Moment-Based Ellipticity Measurement as a Statistical Parameter Estimation Problem

TL;DR

This paper formulates galaxy ellipticity measurement in weak lensing as a statistical parameter estimation problem using unweighted image moments, deriving properties, bounds, and an unbiased estimator, highlighting practical limitations.

Contribution

It introduces a novel statistical framework for ellipticity estimation via image moments, including an unbiased estimator and analysis of its properties and limitations.

Findings

The unbiased estimator has a poorly behaved distribution.

The framework accounts for effects like PSF and pixellation.

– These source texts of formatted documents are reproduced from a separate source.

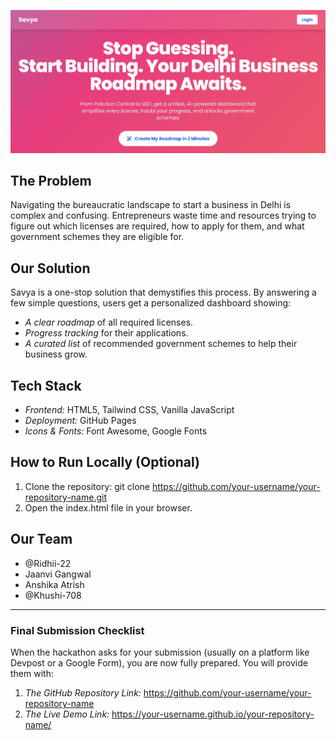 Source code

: 
![Savya EODB Navigator Screenshot](https://github.com/Ridhii-22/TechTitans/blob/main/img.png?raw=true)

## The Problem

Navigating the bureaucratic landscape to start a business in Delhi is complex and confusing. Entrepreneurs waste time and resources trying to figure out which licenses are required, how to apply for them, and what government schemes they are eligible for.

## Our Solution

Savya is a one-stop solution that demystifies this process. By answering a few simple questions, users get a personalized dashboard showing:
-   *A clear roadmap* of all required licenses.
-   *Progress tracking* for their applications.
-   *A curated list* of recommended government schemes to help their business grow.

## Tech Stack

-   *Frontend:* HTML5, Tailwind CSS, Vanilla JavaScript
-   *Deployment:* GitHub Pages
-   *Icons & Fonts:* Font Awesome, Google Fonts

## How to Run Locally (Optional)

1.  Clone the repository: git clone https://github.com/your-username/your-repository-name.git
2.  Open the index.html file in your browser.

## Our Team

-   @Ridhii-22
-   Jaanvi Gangwal
-   Anshika Atrish
-   @Khushi-708

---
### Final Submission Checklist

When the hackathon asks for your submission (usually on a platform like Devpost or a Google Form), you are now fully prepared. You will provide them with:

1.  *The GitHub Repository Link:* https://github.com/your-username/your-repository-name
2.  *The Live Demo Link:* https://your-username.github.io/your-repository-name/

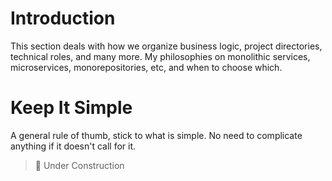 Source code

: # Introduction

This section deals with how we organize business logic, project
directories, technical roles, and many more. My philosophies on
monolithic services, microservices, monorepositories, etc, and when
to choose which.

# Keep It Simple

A general rule of thumb, stick to what is simple. No need to complicate
anything if it doesn't call for it.

> 🚧 Under Construction
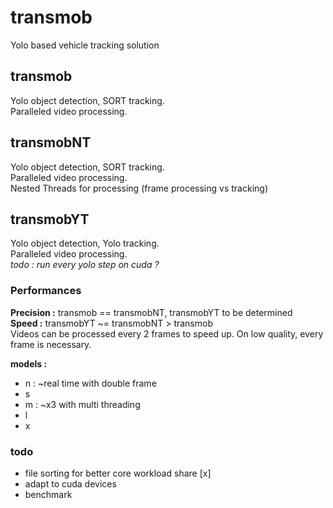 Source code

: # transmob
Yolo based vehicle tracking solution

## transmob

Yolo object detection, SORT tracking.\
Paralleled video processing.

## transmobNT

Yolo object detection, SORT tracking.\
Paralleled video processing.\
Nested Threads for processing (frame processing vs tracking)

## transmobYT

Yolo object detection, Yolo tracking.\
Paralleled video processing.\
*todo : run every yolo step on cuda ?*

### Performances
**Precision :** transmob == transmobNT, transmobYT to be determined\
**Speed :** transmobYT ~= transmobNT > transmob \
Videos can be processed every 2 frames to speed up. On low quality, every frame is necessary.

**models :**
- n : ~real time with double frame
- s
- m : ~x3 with multi threading
- l
- x

### todo
- file sorting for better core workload share [x]
- adapt to cuda devices
- benchmark
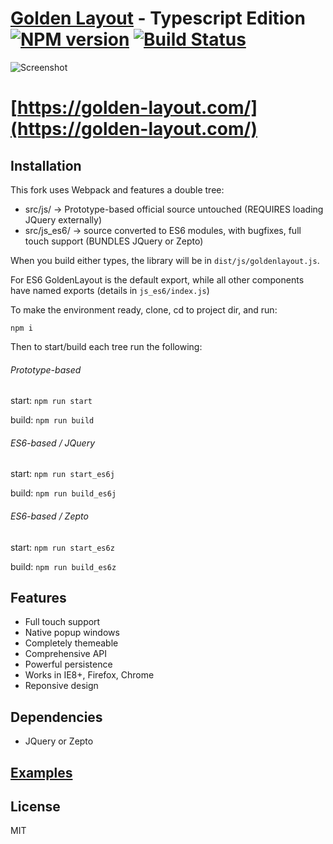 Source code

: # [Golden Layout](https://golden-layout.com/) - Typescript Edition [![NPM version](https://badge.fury.io/js/golden-layout.svg)](http://badge.fury.io/js/golden-layout) [![Build Status](https://travis-ci.org/deepstreamIO/golden-layout.svg?branch=master)](https://travis-ci.org/deepstreamIO/golden-layout)

![Screenshot](https://cloud.githubusercontent.com/assets/512416/4584449/e6c154a0-4ffa-11e4-81a8-a7e5f8689dc5.PNG)

# [https://golden-layout.com/](https://golden-layout.com/)

## Installation

This fork uses Webpack and features a double tree:
- src/js/      -> Prototype-based official source untouched (REQUIRES loading JQuery externally)
- src/js_es6/  -> source converted to ES6 modules, with bugfixes, full touch support (BUNDLES JQuery or Zepto)

When you build either types, the library will be in `dist/js/goldenlayout.js`.

For ES6 GoldenLayout is the default export, while all other components have named exports (details in `js_es6/index.js`)

To make the environment ready, clone, cd to project dir, and run: 

`npm i`

Then to start/build each tree run the following:

###### Prototype-based

start: `npm run start`

build: `npm run build`



###### ES6-based / JQuery

start: `npm run start_es6j`

build: `npm run build_es6j`


###### ES6-based / Zepto

start: `npm run start_es6z`

build: `npm run build_es6z`



## Features

* Full touch support
* Native popup windows
* Completely themeable
* Comprehensive API
* Powerful persistence
* Works in IE8+, Firefox, Chrome
* Reponsive design


## Dependencies

* JQuery or Zepto


## [Examples](https://golden-layout.com/examples/)

## License
MIT

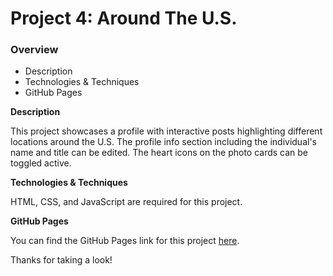 # Project 4: Around The U.S.

### Overview

- Description
- Technologies & Techniques
- GitHub Pages

**Description**

This project showcases a profile with interactive posts highlighting different locations around the U.S. The profile info section including the individual's name and title can be edited. The heart icons on the photo cards can be toggled active.

**Technologies & Techniques**

HTML, CSS, and JavaScript are required for this project.

**GitHub Pages**

You can find the GitHub Pages link for this project [here](https://aleeseeya.github.io/web_project_4/).

Thanks for taking a look!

Derived Cramér-Rao bounds for ellipticity estimation.

Abstract

We show that galaxy ellipticity estimation for weak gravitational lensing with unweighted image moments reduces to the problem of measuring a combination of the means of three independent normal random variables. Under very general assumptions, the intrinsic image moments of sources can be recovered from observations including effects such as the point-spread function and pixellation. Gaussian pixel noise turns these into three jointly normal random variables, the means of which are algebraically related to the ellipticity. We show that the random variables are approximately independent with known variances, and provide an algorithm for making them exactly independent. Once the framework is developed, we derive general properties of the ellipticity estimation problem, such as the signal-to-noise ratio, a generic form of an ellipticity estimator, and Cram\'er-Rao lower bounds for an unbiased estimator. We then derive the unbiased ellipticity estimator using unweighted image moments. We find that this unbiased estimator has a poorly behaved distribution and does not converge in practical applications, but demonstrates how to derive and understand the behaviour of new moment-based ellipticity estimators.